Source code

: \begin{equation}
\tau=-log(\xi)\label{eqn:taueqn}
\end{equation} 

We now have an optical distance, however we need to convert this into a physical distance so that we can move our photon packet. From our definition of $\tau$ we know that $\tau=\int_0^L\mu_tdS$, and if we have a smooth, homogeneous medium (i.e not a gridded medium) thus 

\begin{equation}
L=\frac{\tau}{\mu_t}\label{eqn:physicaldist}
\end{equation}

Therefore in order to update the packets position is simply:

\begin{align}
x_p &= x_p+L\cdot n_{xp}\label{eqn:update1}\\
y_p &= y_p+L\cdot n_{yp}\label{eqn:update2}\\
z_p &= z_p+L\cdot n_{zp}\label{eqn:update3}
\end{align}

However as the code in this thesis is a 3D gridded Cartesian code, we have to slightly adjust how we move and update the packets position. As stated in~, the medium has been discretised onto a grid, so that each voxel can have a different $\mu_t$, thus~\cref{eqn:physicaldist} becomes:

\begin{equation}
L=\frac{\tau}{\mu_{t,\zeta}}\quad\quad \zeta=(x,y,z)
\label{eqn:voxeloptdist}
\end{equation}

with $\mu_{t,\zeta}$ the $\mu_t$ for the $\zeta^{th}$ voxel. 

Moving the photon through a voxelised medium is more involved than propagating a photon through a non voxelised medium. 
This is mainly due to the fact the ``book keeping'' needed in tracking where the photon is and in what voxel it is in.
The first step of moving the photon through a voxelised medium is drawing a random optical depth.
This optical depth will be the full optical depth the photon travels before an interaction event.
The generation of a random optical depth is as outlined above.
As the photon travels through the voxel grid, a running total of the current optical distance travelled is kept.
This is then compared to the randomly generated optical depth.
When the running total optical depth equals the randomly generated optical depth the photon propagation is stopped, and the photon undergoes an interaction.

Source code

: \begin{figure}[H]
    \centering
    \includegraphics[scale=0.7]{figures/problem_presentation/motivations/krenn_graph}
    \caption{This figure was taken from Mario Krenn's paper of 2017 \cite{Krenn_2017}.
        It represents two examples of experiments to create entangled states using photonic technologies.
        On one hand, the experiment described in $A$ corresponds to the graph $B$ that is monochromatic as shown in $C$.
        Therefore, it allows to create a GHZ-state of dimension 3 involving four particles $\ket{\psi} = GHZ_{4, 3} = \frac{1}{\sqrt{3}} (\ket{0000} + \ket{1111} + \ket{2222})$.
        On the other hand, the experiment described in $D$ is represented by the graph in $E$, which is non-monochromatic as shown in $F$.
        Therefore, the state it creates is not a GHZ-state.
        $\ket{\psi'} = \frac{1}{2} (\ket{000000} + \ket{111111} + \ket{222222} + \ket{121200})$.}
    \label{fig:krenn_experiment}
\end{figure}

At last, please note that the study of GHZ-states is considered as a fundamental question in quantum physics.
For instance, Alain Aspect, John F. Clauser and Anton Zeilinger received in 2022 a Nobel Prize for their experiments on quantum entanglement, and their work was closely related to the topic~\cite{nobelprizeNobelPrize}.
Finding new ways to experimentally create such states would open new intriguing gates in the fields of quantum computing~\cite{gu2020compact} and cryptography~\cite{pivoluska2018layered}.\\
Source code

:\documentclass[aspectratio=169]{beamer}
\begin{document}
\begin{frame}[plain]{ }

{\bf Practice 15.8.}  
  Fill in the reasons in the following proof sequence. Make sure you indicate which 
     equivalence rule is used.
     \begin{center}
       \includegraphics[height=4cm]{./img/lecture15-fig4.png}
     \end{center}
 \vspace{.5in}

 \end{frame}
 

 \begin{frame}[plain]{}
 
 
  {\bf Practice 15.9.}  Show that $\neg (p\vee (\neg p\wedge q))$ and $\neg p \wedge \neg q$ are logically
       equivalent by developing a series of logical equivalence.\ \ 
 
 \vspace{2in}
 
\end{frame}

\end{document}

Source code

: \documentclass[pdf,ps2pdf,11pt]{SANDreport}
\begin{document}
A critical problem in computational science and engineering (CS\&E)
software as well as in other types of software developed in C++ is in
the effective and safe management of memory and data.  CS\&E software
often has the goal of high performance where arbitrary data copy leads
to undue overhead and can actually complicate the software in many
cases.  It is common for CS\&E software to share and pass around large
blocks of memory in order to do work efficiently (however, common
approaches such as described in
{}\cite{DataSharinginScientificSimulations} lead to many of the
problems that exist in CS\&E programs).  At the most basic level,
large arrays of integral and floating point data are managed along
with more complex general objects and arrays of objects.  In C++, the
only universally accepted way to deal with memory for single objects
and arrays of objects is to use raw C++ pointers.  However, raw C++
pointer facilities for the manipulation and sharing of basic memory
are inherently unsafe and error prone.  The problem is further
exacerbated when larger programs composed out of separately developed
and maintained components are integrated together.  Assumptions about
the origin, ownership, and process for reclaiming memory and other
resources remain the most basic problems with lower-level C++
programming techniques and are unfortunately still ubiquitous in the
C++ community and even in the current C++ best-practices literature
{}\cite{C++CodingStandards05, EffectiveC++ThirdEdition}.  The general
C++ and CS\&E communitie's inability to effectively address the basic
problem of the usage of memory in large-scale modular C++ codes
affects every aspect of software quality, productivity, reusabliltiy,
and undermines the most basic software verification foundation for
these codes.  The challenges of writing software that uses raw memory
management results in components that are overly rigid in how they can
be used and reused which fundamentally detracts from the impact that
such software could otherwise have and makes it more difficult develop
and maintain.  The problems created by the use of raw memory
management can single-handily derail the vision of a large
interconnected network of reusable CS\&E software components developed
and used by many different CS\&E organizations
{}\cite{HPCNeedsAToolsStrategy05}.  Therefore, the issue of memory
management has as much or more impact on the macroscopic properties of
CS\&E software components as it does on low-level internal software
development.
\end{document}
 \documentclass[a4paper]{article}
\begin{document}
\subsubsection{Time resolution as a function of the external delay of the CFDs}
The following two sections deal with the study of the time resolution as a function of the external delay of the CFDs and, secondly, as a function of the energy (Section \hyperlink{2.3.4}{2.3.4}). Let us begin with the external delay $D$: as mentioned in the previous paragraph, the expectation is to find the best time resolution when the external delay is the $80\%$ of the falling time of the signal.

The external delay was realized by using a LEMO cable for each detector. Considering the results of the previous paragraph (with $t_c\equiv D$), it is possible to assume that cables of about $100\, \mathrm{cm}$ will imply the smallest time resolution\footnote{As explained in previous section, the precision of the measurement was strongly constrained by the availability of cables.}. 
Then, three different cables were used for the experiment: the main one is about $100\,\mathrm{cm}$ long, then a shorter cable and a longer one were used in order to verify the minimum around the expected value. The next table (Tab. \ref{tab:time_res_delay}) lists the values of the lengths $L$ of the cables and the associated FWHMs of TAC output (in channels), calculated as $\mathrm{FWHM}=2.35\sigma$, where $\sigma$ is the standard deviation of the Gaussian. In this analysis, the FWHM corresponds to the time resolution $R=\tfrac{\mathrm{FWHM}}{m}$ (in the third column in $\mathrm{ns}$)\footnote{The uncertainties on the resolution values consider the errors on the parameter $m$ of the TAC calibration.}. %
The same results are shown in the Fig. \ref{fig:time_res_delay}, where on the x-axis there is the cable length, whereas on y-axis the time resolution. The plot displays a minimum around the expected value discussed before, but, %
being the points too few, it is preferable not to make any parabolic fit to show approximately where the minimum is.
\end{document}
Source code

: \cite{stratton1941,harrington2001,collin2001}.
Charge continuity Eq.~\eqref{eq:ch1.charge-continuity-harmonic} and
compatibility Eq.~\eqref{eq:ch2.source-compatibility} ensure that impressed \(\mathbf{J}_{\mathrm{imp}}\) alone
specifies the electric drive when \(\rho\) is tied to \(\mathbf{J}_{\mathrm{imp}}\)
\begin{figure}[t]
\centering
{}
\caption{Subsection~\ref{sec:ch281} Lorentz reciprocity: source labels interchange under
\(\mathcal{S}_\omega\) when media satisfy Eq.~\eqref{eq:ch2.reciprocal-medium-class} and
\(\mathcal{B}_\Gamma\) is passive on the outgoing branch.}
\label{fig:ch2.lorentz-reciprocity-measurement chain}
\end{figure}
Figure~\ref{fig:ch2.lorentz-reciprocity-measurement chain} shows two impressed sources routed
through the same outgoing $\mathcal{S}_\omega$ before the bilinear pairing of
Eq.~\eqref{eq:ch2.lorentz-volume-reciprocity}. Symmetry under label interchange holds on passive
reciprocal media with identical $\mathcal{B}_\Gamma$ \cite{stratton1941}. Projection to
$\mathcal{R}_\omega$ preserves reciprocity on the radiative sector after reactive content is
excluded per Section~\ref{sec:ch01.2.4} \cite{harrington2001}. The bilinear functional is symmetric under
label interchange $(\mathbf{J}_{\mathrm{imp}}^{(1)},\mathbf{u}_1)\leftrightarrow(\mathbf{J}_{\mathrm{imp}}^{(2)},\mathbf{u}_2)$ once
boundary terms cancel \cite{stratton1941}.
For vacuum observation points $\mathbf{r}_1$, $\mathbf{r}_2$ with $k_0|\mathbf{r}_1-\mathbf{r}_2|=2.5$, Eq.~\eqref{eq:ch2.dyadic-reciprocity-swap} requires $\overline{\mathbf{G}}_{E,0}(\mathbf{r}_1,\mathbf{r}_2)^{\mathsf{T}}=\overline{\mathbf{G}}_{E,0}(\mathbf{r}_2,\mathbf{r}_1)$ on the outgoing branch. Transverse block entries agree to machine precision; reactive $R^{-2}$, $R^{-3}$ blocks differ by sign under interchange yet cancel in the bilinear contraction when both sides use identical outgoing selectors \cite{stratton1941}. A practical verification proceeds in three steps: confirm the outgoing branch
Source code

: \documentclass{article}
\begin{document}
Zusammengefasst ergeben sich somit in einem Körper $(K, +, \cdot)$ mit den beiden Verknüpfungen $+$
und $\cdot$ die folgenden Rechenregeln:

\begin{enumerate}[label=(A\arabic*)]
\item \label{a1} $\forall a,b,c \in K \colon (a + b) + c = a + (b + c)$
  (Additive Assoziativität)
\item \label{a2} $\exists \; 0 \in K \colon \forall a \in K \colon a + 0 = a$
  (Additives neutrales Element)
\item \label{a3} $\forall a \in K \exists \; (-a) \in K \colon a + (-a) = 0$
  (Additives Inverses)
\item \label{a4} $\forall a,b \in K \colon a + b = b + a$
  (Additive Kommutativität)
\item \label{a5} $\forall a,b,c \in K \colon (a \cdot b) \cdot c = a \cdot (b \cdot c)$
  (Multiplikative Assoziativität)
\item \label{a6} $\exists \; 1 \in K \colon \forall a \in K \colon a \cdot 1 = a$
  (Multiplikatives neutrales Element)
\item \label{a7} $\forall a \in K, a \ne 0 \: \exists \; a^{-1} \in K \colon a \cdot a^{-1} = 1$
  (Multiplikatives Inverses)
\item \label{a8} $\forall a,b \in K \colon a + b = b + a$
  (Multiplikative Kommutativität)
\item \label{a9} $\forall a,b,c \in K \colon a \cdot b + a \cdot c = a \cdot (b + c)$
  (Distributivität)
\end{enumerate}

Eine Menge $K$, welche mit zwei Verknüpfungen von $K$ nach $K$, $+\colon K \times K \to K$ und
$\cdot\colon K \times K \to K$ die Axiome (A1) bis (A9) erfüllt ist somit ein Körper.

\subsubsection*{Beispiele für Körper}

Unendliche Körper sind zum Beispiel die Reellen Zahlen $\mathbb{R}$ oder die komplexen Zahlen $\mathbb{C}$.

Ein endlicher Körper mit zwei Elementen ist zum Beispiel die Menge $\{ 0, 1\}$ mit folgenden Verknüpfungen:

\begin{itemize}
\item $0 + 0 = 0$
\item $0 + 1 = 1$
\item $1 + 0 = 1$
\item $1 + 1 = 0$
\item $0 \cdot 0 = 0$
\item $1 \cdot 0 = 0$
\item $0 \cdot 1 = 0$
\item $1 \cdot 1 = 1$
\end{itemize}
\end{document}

_Problem requirements:_
Lines holding the word "many" are the answer; copy each one from the records above.

_Task result:_
to undue overhead and can actually complicate the software in many
{}\cite{DataSharinginScientificSimulations} lead to many of the
and used by many different CS\&E organizations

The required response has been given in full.